If you’re in sales, you know working with a team is usually more about wrangling chaos than slick “alignment.” Maybe you’ve tried endless Slack threads, spreadsheets, or emails, and nothing ever feels up to date. This guide is for anyone who wants a clearer, more shared view of what’s going on—without adding extra busywork. We’ll get into how to use shared pipelines and notes in Salesforge to keep your team on the same page, skip the confusion, and actually move deals forward.
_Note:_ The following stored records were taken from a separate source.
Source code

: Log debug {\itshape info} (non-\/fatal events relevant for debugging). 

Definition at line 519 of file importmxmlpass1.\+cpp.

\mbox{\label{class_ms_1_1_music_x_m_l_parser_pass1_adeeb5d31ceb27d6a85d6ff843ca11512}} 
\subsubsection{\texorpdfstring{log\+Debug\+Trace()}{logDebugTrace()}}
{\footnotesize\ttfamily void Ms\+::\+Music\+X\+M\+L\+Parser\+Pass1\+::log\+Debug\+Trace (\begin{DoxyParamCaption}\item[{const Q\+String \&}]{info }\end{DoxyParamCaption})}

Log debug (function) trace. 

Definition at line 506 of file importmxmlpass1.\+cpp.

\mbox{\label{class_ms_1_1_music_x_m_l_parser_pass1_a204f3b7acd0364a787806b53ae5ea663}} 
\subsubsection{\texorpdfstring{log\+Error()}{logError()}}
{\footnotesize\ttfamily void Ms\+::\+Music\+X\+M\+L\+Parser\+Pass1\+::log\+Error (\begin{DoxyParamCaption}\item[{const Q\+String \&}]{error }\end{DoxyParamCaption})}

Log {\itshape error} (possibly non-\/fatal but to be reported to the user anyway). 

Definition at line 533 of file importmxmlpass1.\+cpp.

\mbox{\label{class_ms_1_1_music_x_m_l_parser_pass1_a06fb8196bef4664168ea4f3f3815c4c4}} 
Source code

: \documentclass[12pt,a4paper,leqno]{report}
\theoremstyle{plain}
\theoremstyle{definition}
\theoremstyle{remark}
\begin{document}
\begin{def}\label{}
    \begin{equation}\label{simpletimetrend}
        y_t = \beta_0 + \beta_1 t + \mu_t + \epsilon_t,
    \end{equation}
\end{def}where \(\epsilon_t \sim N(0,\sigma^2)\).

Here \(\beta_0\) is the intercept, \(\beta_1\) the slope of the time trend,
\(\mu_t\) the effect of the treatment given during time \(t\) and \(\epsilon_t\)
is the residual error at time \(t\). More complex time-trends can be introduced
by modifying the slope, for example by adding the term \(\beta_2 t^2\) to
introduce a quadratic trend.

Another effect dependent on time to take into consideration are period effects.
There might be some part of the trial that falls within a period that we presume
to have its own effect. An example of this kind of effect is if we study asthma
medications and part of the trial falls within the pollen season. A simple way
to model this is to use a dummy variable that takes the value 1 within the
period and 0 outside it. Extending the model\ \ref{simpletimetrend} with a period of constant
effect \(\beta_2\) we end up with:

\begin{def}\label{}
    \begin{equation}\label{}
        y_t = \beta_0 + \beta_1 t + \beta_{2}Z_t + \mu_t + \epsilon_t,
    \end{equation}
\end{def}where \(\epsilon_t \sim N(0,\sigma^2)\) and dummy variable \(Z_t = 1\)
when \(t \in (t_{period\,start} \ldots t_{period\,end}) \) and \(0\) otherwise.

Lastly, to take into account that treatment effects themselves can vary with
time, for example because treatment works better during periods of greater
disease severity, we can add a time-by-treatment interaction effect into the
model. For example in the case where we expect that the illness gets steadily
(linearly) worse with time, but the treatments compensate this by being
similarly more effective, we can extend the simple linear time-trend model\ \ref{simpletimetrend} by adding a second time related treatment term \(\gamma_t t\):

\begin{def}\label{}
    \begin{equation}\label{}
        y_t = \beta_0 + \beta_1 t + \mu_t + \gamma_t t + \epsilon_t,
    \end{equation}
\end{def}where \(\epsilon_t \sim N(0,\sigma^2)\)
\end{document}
Why Shared Pipelines and Notes Actually Matter
Let’s cut to it: most sales tools say they make collaboration easier, but a lot of them just create new places for things to get lost. Shared pipelines and notes aren’t magic, but they do give you two things that matter:
- A single place for your team to see who’s working on what.
- A way to record what actually happened with a lead, so you don’t repeat or drop the ball.
Done right, they save you from embarrassing moments—like calling a prospect who just told your teammate “not interested.” Done badly, they become another chore, or worse, a graveyard of old info nobody trusts.
Here’s how to actually make them work for your team.
Step 1: Set Up Your Shared Pipelines
First, let’s get everyone looking at the same board. In Salesforge, pipelines are basically visual to-do lists for deals, broken down by stage. Shared pipelines mean everyone—SDRs, AEs, managers—can see what’s in play.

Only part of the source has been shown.